Monday, Mar. 29, 1937
Knob-Head
Empire and world interest focused last week on a tiny old man with a knob of a head, thin greying hair and gold-rimmed spectacles. This was the mysterious "intervener" in the divorce case of Mrs. Simpson. It was he who alone seized and exercised a right possessed by every British subject after a decree nisi of divorce has been granted in the Kingdom, namely the right at any time in the following six months to tip off the King's Proctor that there is something fishy about the case and demand that the Attorney General reopen it with a view to having the final decree of divorce blocked, thus leaving husband and wife united in what witty A. P. Herbert, M. P.. made the title of a divorce novel -- Holy Deadlock.
A ripple ran round the London court last week as the intervener's name was at last revealed to be Francis Stephenson. On Dec. 9, King Edward, then wrestling with the problem whether or not to abdicate, was told that an intervention had been entered which might leave Mr. & Mrs.
Simpson holy deadlocked, and on Dec. 10 His Majesty decided to abdicate. On Dec. 14 the knob-headed little intervener moved to withdraw his intervention. He was in court last week to explain his series of actions -- so suggestive of a successful effort to bamboozle an overwrought man in love, especially since knob-head Stephenson plies the trade of managing clerk in a firm of London lawyers whose important clients unquestionably sided with the Rt. Hon. Stanley Baldwin.

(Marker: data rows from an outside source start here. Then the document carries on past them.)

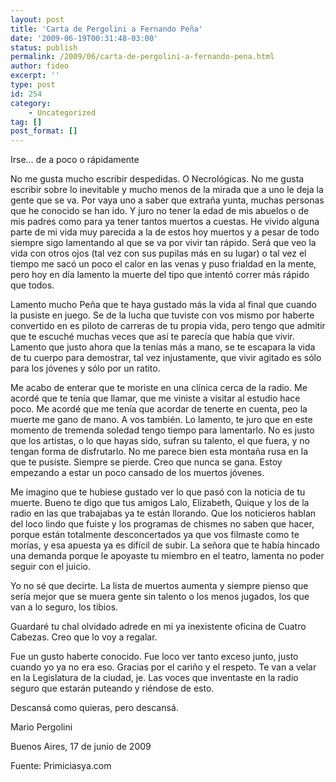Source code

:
 ```yaml
---
layout: post
title: 'Carta de Pergolini a Fernando Peña'
date: '2009-06-19T00:31:48-03:00'
status: publish
permalink: /2009/06/carta-de-pergolini-a-fernando-pena.html
author: fideo
excerpt: ''
type: post
id: 254
category:
    - Uncategorized
tag: []
post_format: []
---
```

Irse… de a poco o rápidamente

No me gusta mucho escribir despedidas. O Necrológicas. No me gusta escribir sobre lo inevitable y mucho menos de la mirada que a uno le deja la gente que se va. Por vaya uno a saber que extraña yunta, muchas personas que he conocido se han ido. Y juro no tener la edad de mis abuelos o de mis padres como para ya tener tantos muertos a cuestas. He vivido alguna parte de mi vida muy parecida a la de estos hoy muertos y a pesar de todo siempre sigo lamentando al que se va por vivir tan rápido. Será que veo la vida con otros ojos (tal vez con sus pupilas más en su lugar) o tal vez el tiempo me sacó un poco el calor en las venas y puso frialdad en la mente, pero hoy en día lamento la muerte del tipo que intentó correr más rápido que todos.  
  
Lamento mucho Peña que te haya gustado más la vida al final que cuando la pusiste en juego. Se de la lucha que tuviste con vos mismo por haberte convertido en es piloto de carreras de tu propia vida, pero tengo que admitir que te escuché muchas veces que así te parecía que había que vivir. Lamento que justo ahora que la tenías más a mano, se te escapara la vida de tu cuerpo para demostrar, tal vez injustamente, que vivir agitado es sólo para los jóvenes y sólo por un ratito.

Me acabo de enterar que te moriste en una clínica cerca de la radio. Me acordé que te tenía que llamar, que me viniste a visitar al estudio hace poco. Me acordé que me tenía que acordar de tenerte en cuenta, peo la muerte me gano de mano. A vos también. Lo lamento, te juro que en este momento de tremenda soledad tengo tiempo para lamentarlo. No es justo que los artistas, o lo que hayas sido, sufran su talento, el que fuera, y no tengan forma de disfrutarlo. No me parece bien esta montaña rusa en la que te pusiste. Siempre se pierde. Creo que nunca se gana. Estoy empezando a estar un poco cansado de los muertos jóvenes.

Me imagino que te hubiese gustado ver lo que pasó con la noticia de tu muerte. Bueno te digo que tus amigos Lalo, Elizabeth, Quique y los de la radio en las que trabajabas ya te están llorando. Que los noticieros hablan del loco lindo que fuiste y los programas de chismes no saben que hacer, porque están totalmente desconcertados ya que vos filmaste como te morías, y esa apuesta ya es difícil de subir. La señora que te había hincado una demanda porque le apoyaste tu miembro en el teatro, lamenta no poder seguir con el juicio.

Yo no sé que decirte. La lista de muertos aumenta y siempre pienso que sería mejor que se muera gente sin talento o los menos jugados, los que van a lo seguro, los tibios.

Guardaré tu chal olvidado adrede en mi ya inexistente oficina de Cuatro Cabezas. Creo que lo voy a regalar.

Fue un gusto haberte conocido. Fue loco ver tanto exceso junto, justo cuando yo ya no era eso. Gracias por el cariño y el respeto. Te van a velar en la Legislatura de la ciudad, je. Las voces que inventaste en la radio seguro que estarán puteando y riéndose de esto.

Descansá como quieras, pero descansá.

Mario Pergolini

Buenos Aires, 17 de junio de 2009

Fuente: Primiciasya.com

Emotion, not facts, carried the Prime Minister to magnificent success in the Abdication Crisis, and last week Intervener Stephenson explained his actions entirely in terms of most convincing British emotion. "I had not an ounce of respect left for Mrs. Simpson," he sturdily declared. "It was just that I was so much moved by the words of His late Majesty's broadcast.
When I heard His Majesty's final words --'I cannot carry on without the woman I love--I realized I still had respect tor him. ... I had enough loyalty left for Edward to let me cease doing anything that might annoy him."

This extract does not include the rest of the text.